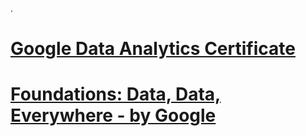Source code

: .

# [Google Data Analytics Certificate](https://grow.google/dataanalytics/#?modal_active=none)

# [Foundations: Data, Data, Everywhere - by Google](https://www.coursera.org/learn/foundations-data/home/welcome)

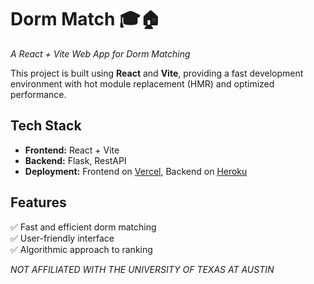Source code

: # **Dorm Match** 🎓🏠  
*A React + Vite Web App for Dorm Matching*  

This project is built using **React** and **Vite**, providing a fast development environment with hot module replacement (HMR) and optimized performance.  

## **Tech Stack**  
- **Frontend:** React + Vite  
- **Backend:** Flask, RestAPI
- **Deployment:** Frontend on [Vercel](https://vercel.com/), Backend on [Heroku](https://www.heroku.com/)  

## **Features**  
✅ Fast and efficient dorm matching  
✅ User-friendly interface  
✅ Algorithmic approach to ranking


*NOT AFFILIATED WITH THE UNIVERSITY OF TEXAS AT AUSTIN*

○ ○ ○ ○ ○

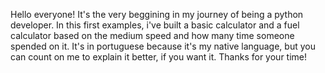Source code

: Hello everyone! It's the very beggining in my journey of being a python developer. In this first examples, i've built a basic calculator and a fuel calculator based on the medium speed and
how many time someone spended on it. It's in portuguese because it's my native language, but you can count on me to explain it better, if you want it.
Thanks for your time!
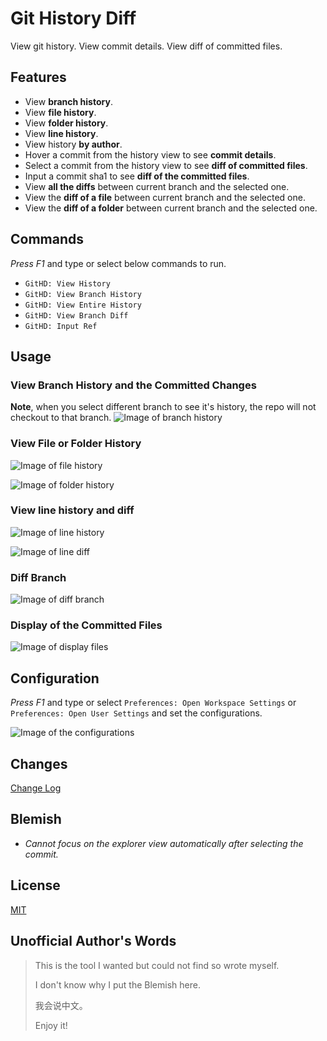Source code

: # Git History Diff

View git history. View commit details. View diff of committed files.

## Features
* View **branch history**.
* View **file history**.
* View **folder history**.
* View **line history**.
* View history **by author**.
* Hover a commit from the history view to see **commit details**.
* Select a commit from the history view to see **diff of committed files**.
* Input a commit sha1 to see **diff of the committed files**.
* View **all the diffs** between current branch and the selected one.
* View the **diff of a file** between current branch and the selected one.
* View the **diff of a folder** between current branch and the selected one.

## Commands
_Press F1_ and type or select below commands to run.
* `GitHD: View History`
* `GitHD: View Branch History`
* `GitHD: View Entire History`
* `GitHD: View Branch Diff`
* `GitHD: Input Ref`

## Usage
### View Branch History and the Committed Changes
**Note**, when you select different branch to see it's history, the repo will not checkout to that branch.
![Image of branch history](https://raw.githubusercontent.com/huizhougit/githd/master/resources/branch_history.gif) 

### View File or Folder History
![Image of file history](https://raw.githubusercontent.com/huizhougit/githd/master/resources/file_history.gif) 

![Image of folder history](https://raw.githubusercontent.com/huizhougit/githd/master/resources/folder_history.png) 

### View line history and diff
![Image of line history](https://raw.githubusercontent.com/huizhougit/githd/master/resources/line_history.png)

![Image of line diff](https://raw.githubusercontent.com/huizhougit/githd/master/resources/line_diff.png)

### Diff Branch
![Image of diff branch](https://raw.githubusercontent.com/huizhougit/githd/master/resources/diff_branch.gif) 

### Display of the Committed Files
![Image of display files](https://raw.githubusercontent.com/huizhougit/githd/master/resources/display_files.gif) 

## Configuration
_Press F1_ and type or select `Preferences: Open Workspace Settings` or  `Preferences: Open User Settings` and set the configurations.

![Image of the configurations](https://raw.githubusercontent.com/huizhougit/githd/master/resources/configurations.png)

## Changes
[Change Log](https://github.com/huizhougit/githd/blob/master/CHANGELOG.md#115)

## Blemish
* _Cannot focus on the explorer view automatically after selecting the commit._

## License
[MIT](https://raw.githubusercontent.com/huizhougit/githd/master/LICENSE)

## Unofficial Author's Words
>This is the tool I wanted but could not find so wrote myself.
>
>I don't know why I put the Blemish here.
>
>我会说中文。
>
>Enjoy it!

○ ○ ○ ○ ○

Exercise prompt: The response should hold exactly the lines starting at the line with "of committed files**." and ending at the line with "file** between current branch and the selected one.", and no other line of the material above.

Response box:
* Select a commit from the history view to see **diff of committed files**.
* Input a commit sha1 to see **diff of the committed files**.
* View **all the diffs** between current branch and the selected one.
* View the **diff of a file** between current branch and the selected one.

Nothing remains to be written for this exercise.